Plastic-Eating Enzyme Could Ease Pollution

Chris Packham has called on the public to take the matter of plastic pollution into their own hands

Chris Packham has called on the public to take the matter of plastic pollution into their own hands

The team's finding was published Monday in the journal Proceedings of the National Academy of Sciences.

Diamond Light Source, a United Kingdom based lab that gives scientists access to a powerful microscope showed the researchers the structure of the enzyme.

The interesting thing about this naturally-occurring enzyme is that it used to eat away polyesters present on leaves, but evolved over time to ingest PET (a class of polyesters) as well.

In general, one doesn't want scientists in a lab to accidentally create mutant things with appetites.

Professor McGeehan, Director of the Institute of Biological and Biomedical Sciences in the School of Biological Sciences at Portsmouth, said: "The engineering process is much the same as for enzymes now being used in bio-washing detergents and in the manufacture of biofuels - the technology exists and it's well within the possibility that in the coming years we will see an industrially viable process to turn PET and potentially other substrates like PEF, PLA, and PBS, back into their original building blocks so that they can be sustainably recycled". "It means we won't need to dig up any more oil and, fundamentally, it should reduce the amount of plastic in the environment", McGeehan was quoted as saying.

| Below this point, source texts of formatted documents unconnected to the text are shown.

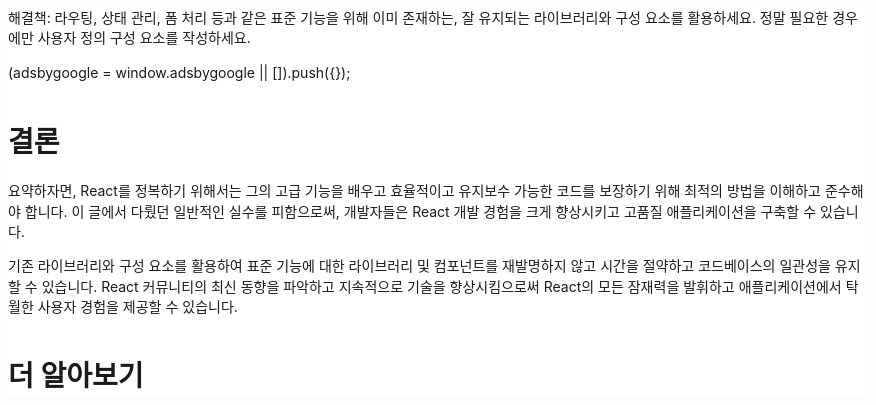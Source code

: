 해결책: 라우팅, 상태 관리, 폼 처리 등과 같은 표준 기능을 위해 이미 존재하는, 잘 유지되는 라이브러리와 구성 요소를 활용하세요. 정말 필요한 경우에만 사용자 정의 구성 요소를 작성하세요.



<ins class="adsbygoogle"
      style="display:block"
      data-ad-client="ca-pub-4877378276818686"
      data-ad-slot="9743150776"
      data-ad-format="auto"
      data-full-width-responsive="true"></ins>
<component is="script">
(adsbygoogle = window.adsbygoogle || []).push({});
</component>

# 결론

요약하자면, React를 정복하기 위해서는 그의 고급 기능을 배우고 효율적이고 유지보수 가능한 코드를 보장하기 위해 최적의 방법을 이해하고 준수해야 합니다. 이 글에서 다뤘던 일반적인 실수를 피함으로써, 개발자들은 React 개발 경험을 크게 향상시키고 고품질 애플리케이션을 구축할 수 있습니다.

기존 라이브러리와 구성 요소를 활용하여 표준 기능에 대한 라이브러리 및 컴포넌트를 재발명하지 않고 시간을 절약하고 코드베이스의 일관성을 유지할 수 있습니다. React 커뮤니티의 최신 동향을 파악하고 지속적으로 기술을 향상시킴으로써 React의 모든 잠재력을 발휘하고 애플리케이션에서 탁월한 사용자 경험을 제공할 수 있습니다.

# 더 알아보기
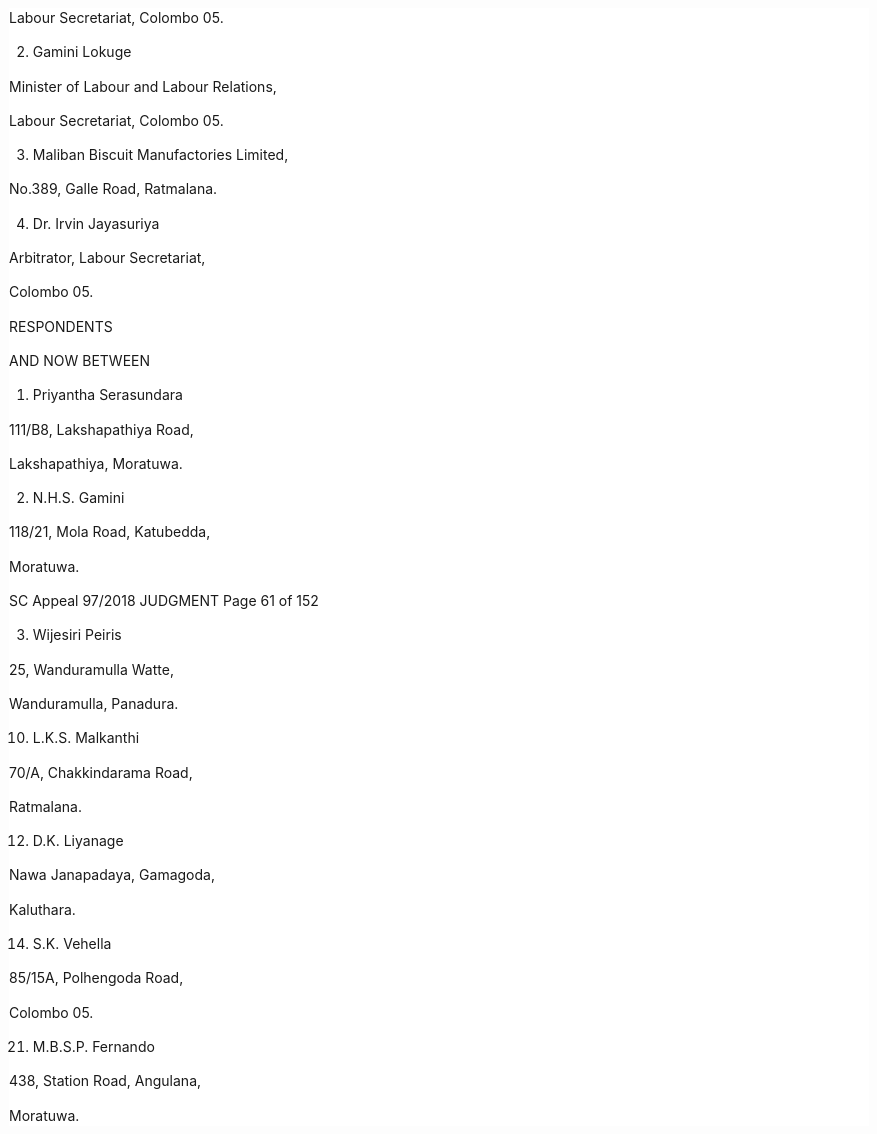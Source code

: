 Labour Secretariat, Colombo 05.

2. Gamini Lokuge

Minister of Labour and Labour Relations,

Labour Secretariat, Colombo 05.

3. Maliban Biscuit Manufactories Limited,

No.389, Galle Road, Ratmalana.

4. Dr. Irvin Jayasuriya

Arbitrator, Labour Secretariat,

Colombo 05.

RESPONDENTS

AND NOW BETWEEN

1. Priyantha Serasundara

111/B8, Lakshapathiya Road,

Lakshapathiya, Moratuwa.

2. N.H.S. Gamini

118/21, Mola Road, Katubedda,

Moratuwa.

SC Appeal 97/2018 JUDGMENT Page 61 of 152

3. Wijesiri Peiris

25, Wanduramulla Watte,

Wanduramulla, Panadura.

10. L.K.S. Malkanthi

70/A, Chakkindarama Road,

Ratmalana.

12. D.K. Liyanage

Nawa Janapadaya, Gamagoda,

Kaluthara.

14. S.K. Vehella

85/15A, Polhengoda Road,

Colombo 05.

21. M.B.S.P. Fernando

438, Station Road, Angulana,

Moratuwa.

PET is favored for its lightweight, colorless, and durable properties that make it an ideal material for water bottles, plastic trays, blister packaging, and polyester clothing. The engineered enzyme represents the first option to recycle plastic bottles entirely with no apparent risk. "We'd actually have proper recycling", McGeehan told BBC News.

The enzyme takes a few days to begin breaking down the plastic, and researchers are optimistic this can be speeded up even further and become a viable large-scale process. The structure of PET is too crystalline to be easily broken down and while PET can be recycled, most of it is not. But while manipulating the enzyme, the worldwide team inadvertently improved its ability to devour plastic.

Scientists at the U.S. Department of Energy's National Renewable Energy Laboratory and the University of Portsmouth say they have tweaked a bacterium's enzyme to improve its ability to degrade PET.

"It is a modest improvement - 20% better - but that is not the point", said McGeehan. But bacteria are far easier to harness for industrial uses.

While the invention of highly durable plastics has had positive impacts for humankind's quality of life, it's that very durability that is causing the plastics pollution problem.

"It does only focus on one type of plastic".

Chemist Oliver Jones of RMIT University, who wasn't part of the research, told The Guardian this work is exciting, and that enzymes are biodegradable, non-toxic, and microorganisms can produce them in big quantities. With the new enzyme, PET could be efficiently broken down and used again.